人工知能は人間を超えるか

囲碁、将棋、チェスのなかで一番好きなゲームは何かと聞かれたら、私は囲碁を選びます。
相手と交互に石を置いていき、自分の石で囲まれた部分を自分の陣地にできる。最終的に陣地が大きいほうが勝ちになるという単純なゲームです。
単純ではありますが、盤面が非常に大きいために局所的な戦いがあちこちで起き、それぞれの戦局が拡大して互いに干渉していく影響も考えて戦略を練る必要があります。局所的に勝って陣地を獲たとしても、じつは大局的に見れば損をしていたということがよくあります。
これほど大局観が必要になるゲームも珍しいのではないでしょうか。

そんなゲームですが、盤面は \( 19 \times 19 \) マスの広さを持ちます。そのため終局までに可能なパターンはおよそ \( 19 \times 19 ! \sim 10^{760} \) という莫大な数になりそうです。(~ は、だいたいの値は、という意味です。)(巷では\( 10^{360} \)以上や \( 10^{172} \)になるといったりしていますが、どうやって出しているのでしょうか?どなたか教えてください。。)
これは普通に考えてパソコンでは処理しきれないパターンの数です。このため、人間に勝てるコンピュータープログラムを作ることは困難でした。

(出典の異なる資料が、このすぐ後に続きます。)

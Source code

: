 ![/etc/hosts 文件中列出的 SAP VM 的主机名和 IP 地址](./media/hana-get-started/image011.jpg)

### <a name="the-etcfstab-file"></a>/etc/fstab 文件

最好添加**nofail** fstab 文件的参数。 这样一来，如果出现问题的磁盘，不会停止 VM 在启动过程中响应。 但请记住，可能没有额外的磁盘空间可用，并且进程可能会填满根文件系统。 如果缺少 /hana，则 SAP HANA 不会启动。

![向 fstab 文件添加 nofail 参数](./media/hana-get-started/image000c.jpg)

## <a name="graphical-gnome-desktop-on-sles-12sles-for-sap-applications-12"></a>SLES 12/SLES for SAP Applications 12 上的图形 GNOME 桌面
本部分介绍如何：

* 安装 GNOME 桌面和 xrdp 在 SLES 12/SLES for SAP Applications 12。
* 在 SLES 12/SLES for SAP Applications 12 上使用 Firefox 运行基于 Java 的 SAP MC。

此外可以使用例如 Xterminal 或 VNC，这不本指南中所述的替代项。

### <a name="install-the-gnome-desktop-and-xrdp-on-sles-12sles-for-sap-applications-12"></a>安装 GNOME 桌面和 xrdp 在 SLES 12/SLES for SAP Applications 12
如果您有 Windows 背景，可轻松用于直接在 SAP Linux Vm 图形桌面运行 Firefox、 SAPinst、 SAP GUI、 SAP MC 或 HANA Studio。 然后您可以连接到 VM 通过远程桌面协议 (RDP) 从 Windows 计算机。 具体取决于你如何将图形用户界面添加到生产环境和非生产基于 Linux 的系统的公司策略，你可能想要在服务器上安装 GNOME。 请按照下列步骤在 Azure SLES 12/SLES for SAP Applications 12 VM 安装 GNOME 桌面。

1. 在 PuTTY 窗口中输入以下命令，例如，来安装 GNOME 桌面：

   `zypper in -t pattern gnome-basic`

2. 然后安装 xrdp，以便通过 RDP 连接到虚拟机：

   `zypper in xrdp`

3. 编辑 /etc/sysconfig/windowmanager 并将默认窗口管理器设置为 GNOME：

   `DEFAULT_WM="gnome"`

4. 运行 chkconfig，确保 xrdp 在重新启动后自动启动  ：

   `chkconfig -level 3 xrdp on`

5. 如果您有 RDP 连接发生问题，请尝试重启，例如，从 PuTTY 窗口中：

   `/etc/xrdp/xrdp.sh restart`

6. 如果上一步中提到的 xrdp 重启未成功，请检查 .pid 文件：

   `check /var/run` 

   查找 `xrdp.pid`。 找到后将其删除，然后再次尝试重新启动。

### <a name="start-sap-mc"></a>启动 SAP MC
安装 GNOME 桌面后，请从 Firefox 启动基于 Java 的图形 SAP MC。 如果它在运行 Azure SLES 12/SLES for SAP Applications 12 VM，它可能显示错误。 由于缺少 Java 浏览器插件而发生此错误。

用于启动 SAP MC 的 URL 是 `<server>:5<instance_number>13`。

しかし、数年前にAlphaGoという名前のプログラムがプロ棋士を破るという快挙を成し遂げました。このニュースは“AI”の開発研究が非常に高いレベルまで来ているということを世間に知らしめました。

そこで気になるのが、人工知能 AI は本当にできるのか?できているのか?最前線の研究はどうなっているのか?という疑問でしょう。
この本はそれの答えを教えてくれます。

物理学における人工知能の応用

物理学に人工知能を応用しようという動きも近年活発になってきました。どういった部分に活用するかというのは分野によると思いますが、一例を紹介します。

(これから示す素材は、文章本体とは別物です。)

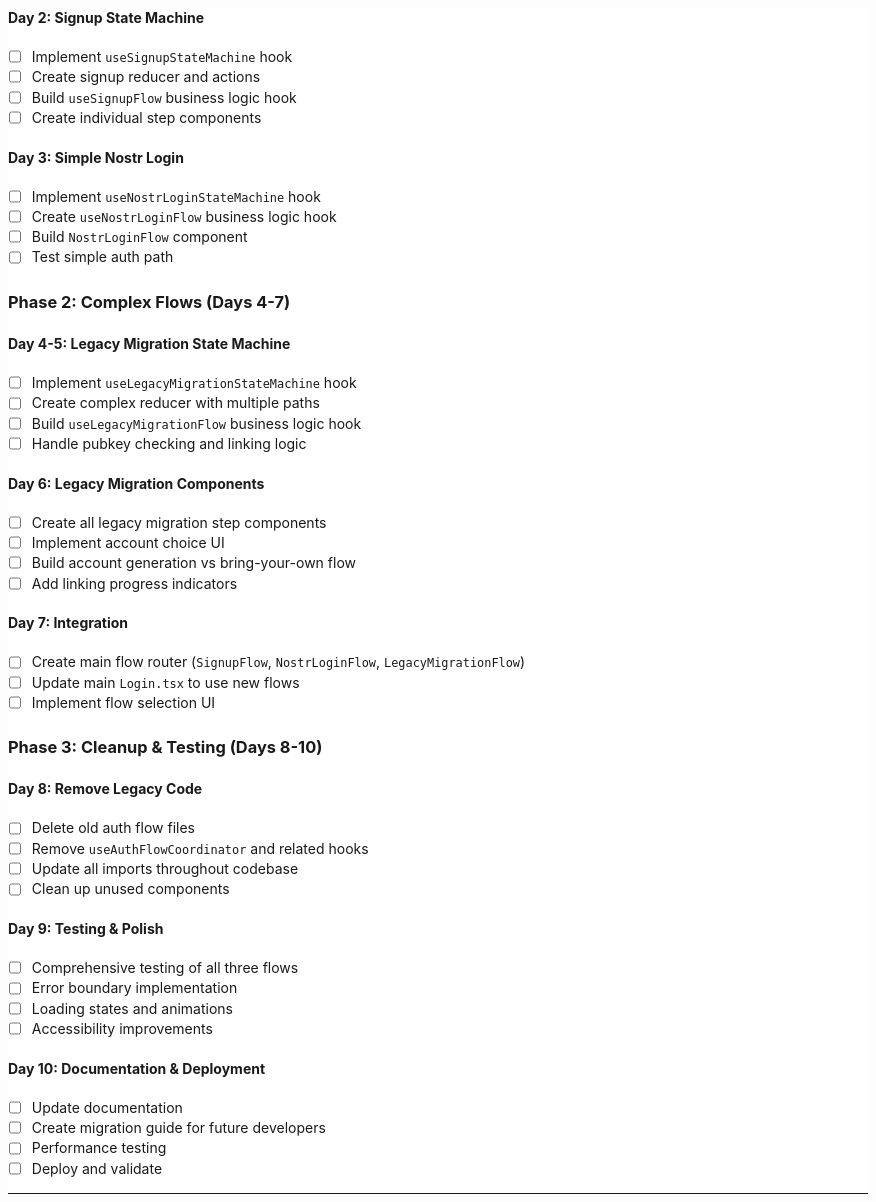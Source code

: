 #### Day 2: Signup State Machine
- [ ] Implement `useSignupStateMachine` hook
- [ ] Create signup reducer and actions
- [ ] Build `useSignupFlow` business logic hook
- [ ] Create individual step components

#### Day 3: Simple Nostr Login
- [ ] Implement `useNostrLoginStateMachine` hook  
- [ ] Create `useNostrLoginFlow` business logic hook
- [ ] Build `NostrLoginFlow` component
- [ ] Test simple auth path

### Phase 2: Complex Flows (Days 4-7)

#### Day 4-5: Legacy Migration State Machine
- [ ] Implement `useLegacyMigrationStateMachine` hook
- [ ] Create complex reducer with multiple paths
- [ ] Build `useLegacyMigrationFlow` business logic hook
- [ ] Handle pubkey checking and linking logic

#### Day 6: Legacy Migration Components
- [ ] Create all legacy migration step components
- [ ] Implement account choice UI
- [ ] Build account generation vs bring-your-own flow
- [ ] Add linking progress indicators

#### Day 7: Integration
- [ ] Create main flow router (`SignupFlow`, `NostrLoginFlow`, `LegacyMigrationFlow`)
- [ ] Update main `Login.tsx` to use new flows
- [ ] Implement flow selection UI

### Phase 3: Cleanup & Testing (Days 8-10)

#### Day 8: Remove Legacy Code
- [ ] Delete old auth flow files
- [ ] Remove `useAuthFlowCoordinator` and related hooks
- [ ] Update all imports throughout codebase
- [ ] Clean up unused components

#### Day 9: Testing & Polish
- [ ] Comprehensive testing of all three flows
- [ ] Error boundary implementation
- [ ] Loading states and animations
- [ ] Accessibility improvements

#### Day 10: Documentation & Deployment
- [ ] Update documentation
- [ ] Create migration guide for future developers
- [ ] Performance testing
- [ ] Deploy and validate

---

非常に大規模な物理実験を行ったときには大量のデータが得られる場合があります。このデータを分析して何らかの法則を見つけることができれば、この実験はこの物理法則に従っていたのだ、という結論を出せます。
しかし、大量のデータを人の手で分類して解析するのは困難です。そこでこれを“AI”にやらせる。つまりデータから法則を自動的に取り出せるような“AI”を作ってしまおうという研究があるのです。

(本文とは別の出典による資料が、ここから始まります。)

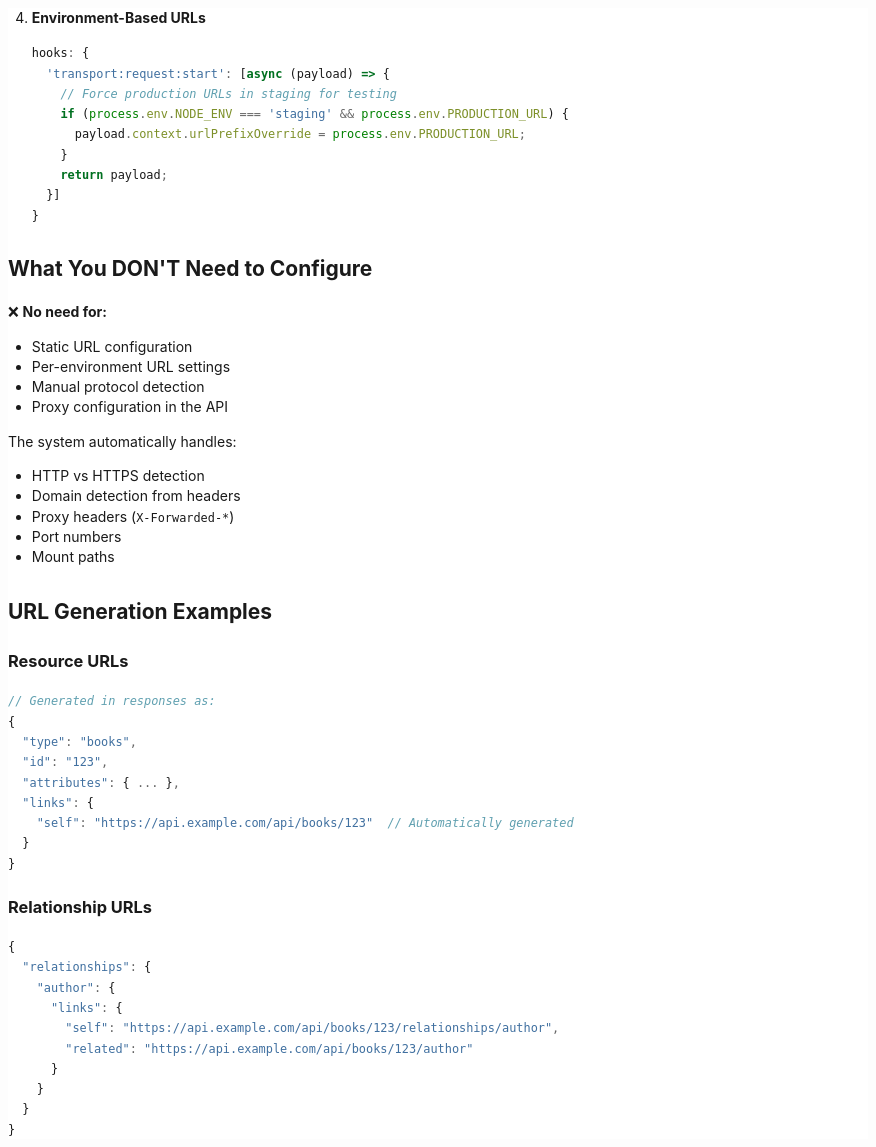 4. **Environment-Based URLs**
   ```javascript
   hooks: {
     'transport:request:start': [async (payload) => {
       // Force production URLs in staging for testing
       if (process.env.NODE_ENV === 'staging' && process.env.PRODUCTION_URL) {
         payload.context.urlPrefixOverride = process.env.PRODUCTION_URL;
       }
       return payload;
     }]
   }
   ```

## What You DON'T Need to Configure

❌ **No need for:**
- Static URL configuration
- Per-environment URL settings
- Manual protocol detection
- Proxy configuration in the API

The system automatically handles:
- HTTP vs HTTPS detection
- Domain detection from headers
- Proxy headers (`X-Forwarded-*`)
- Port numbers
- Mount paths

## URL Generation Examples

### Resource URLs
```javascript
// Generated in responses as:
{
  "type": "books",
  "id": "123",
  "attributes": { ... },
  "links": {
    "self": "https://api.example.com/api/books/123"  // Automatically generated
  }
}
```

### Relationship URLs
```javascript
{
  "relationships": {
    "author": {
      "links": {
        "self": "https://api.example.com/api/books/123/relationships/author",
        "related": "https://api.example.com/api/books/123/author"
      }
    }
  }
}
```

正直これは“AI”というよりも従来の数値計算の延長線上のようなものです。
ただし、そのアルゴリズムには人間の脳を模したニューラルネットワークという構造を使用しており、分類して解析するという動作を人間の脳内で行われているような処理方式で行っています。
私は専門ではないのでこれでなぜうまくいくのかわかっていませんが、物理実験がどんどんと巨大になっていく分野では精力的に研究されていて、実用段階まできているようです。